House Dem unimpressed in meeting Kamala Harris: ‘There was kind of an eye roll’

A Washington state Democrat called out her party and Vice President Kamala Harris after the election loss to President-elect Donald Trump.

U.S. Rep. Marie Gluesenkamp Perez managed to hold on to her seat in her own critical re-election bid this week despite running in a district made up of Trump-supporting counties. But her more purportedly moderate views paid off and she offered her thoughts on the national race in an interview with the New York Times.

Gluesenkamp Perez revealed she had only “had one interaction with Harris, at her Naval Observatory Christmas party.”

“When Harris first came out, I was open to talking with her. I know she called a lot of my colleagues; she never called me,” she explained.

“I’m not super comfortable at that kind of thing,” Gluesenkamp Perez said of the Christmas party.

“I’d had a couple of beers, and I noticed that almost all of the garlands were plastic. My district grows a hell of a lot of Christmas trees,” she recalled. “I was strong-armed into taking a picture. I said, ‘Madam Vice President, we grow those where I live.’ She just walked away from me. There was kind of an eye roll, maybe. My thinking was, it does matter to people where I live. It’s the respect, the cultural regard for farmers. I didn’t feel like she understood what I was trying to say.”

She reflected on how the Democratic Party has not shown a general respect for the concerns of voters.

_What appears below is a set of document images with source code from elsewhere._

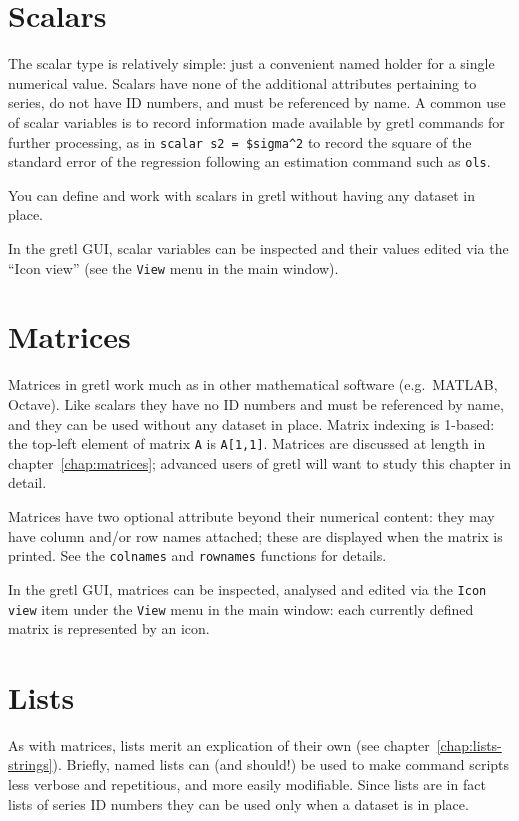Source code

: \section{Scalars}
\label{sec:Scalars}

The scalar type is relatively simple: just a convenient named holder
for a single numerical value. Scalars have none of the additional
attributes pertaining to series, do not have ID numbers, and must be
referenced by name. A common use of scalar variables is to record
information made available by gretl commands for further processing,
as in \texttt{scalar s2 = \$sigma\^{}2} to record the square of the
standard error of the regression following an estimation command such
as \texttt{ols}.

You can define and work with scalars in gretl without having any
dataset in place.

In the gretl GUI, scalar variables can be inspected and their values
edited via the ``Icon view'' (see the \texttt{View} menu in the main
window).

\section{Matrices}
\label{sec:Matrices}

Matrices in gretl work much as in other mathematical software (e.g.\
\textsf{MATLAB}, \textsf{Octave}). Like scalars they have no ID
numbers and must be referenced by name, and they can be used without
any dataset in place. Matrix indexing is 1-based: the top-left element
of matrix \texttt{A} is \texttt{A[1,1]}.  Matrices are discussed at
length in chapter~\ref{chap:matrices}; advanced users of gretl will
want to study this chapter in detail.

Matrices have two optional attribute beyond their numerical content:
they may have column and/or row names attached; these are displayed
when the matrix is printed. See the \texttt{colnames} and
\texttt{rownames} functions for details.

In the gretl GUI, matrices can be inspected, analysed and edited via
the \texttt{Icon view} item under the \texttt{View} menu in the main
window: each currently defined matrix is represented by an icon.

\section{Lists}
\label{sec:Lists}

As with matrices, lists merit an explication of their own (see
chapter~\ref{chap:lists-strings}).  Briefly, named lists can (and
should!)  be used to make command scripts less verbose and
repetitious, and more easily modifiable. Since lists are in fact lists
of series ID numbers they can be used only when a dataset is in place.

“I was talking to a woman who runs one of the largest labor and delivery wards. She said 40 percent of the babies there have at least one parent addicted to fentanyl. What is empathetic — to tell them that’s their problem, or to take border security seriously?” she wondered in her interview with the Times. “People are putting their groceries on their credit card. No one is listening to anything else you say if you try to talk them out of their lived experiences with data points from some economists.”

The congresswoman was asked if “the Democratic Party will be forced to change after this crushing election cycle.”

“It’s a lot easier to look outward, to blame and demonize other people, instead of looking in the mirror and seeing what we can do. It is not fun to feel accountability. It requires a mental flexibility that’s painful,” she replied. “So who knows?”

Evidently, Gluesenkamp Perez’s break with Democrats on the issues has not been a popular stance with the establsihment.

“In an effort to distance herself from potentially polarizing issues, Gluesenkamp Perez did not endorse Vice President Kamala Harris or other Democrats in Southwest Washington,” Oregon Public Broadcasting reported. “At the federal level, she sometimes split with her party, voting against student debt forgiveness and showing support for Israel. While those votes frustrated some Democrats, it showed her independence.”

The congresswoman’s take on meeting Harris met mixed reactions on social  media though CNN political commentator David Axelrod referred to her as “a red district survivor.”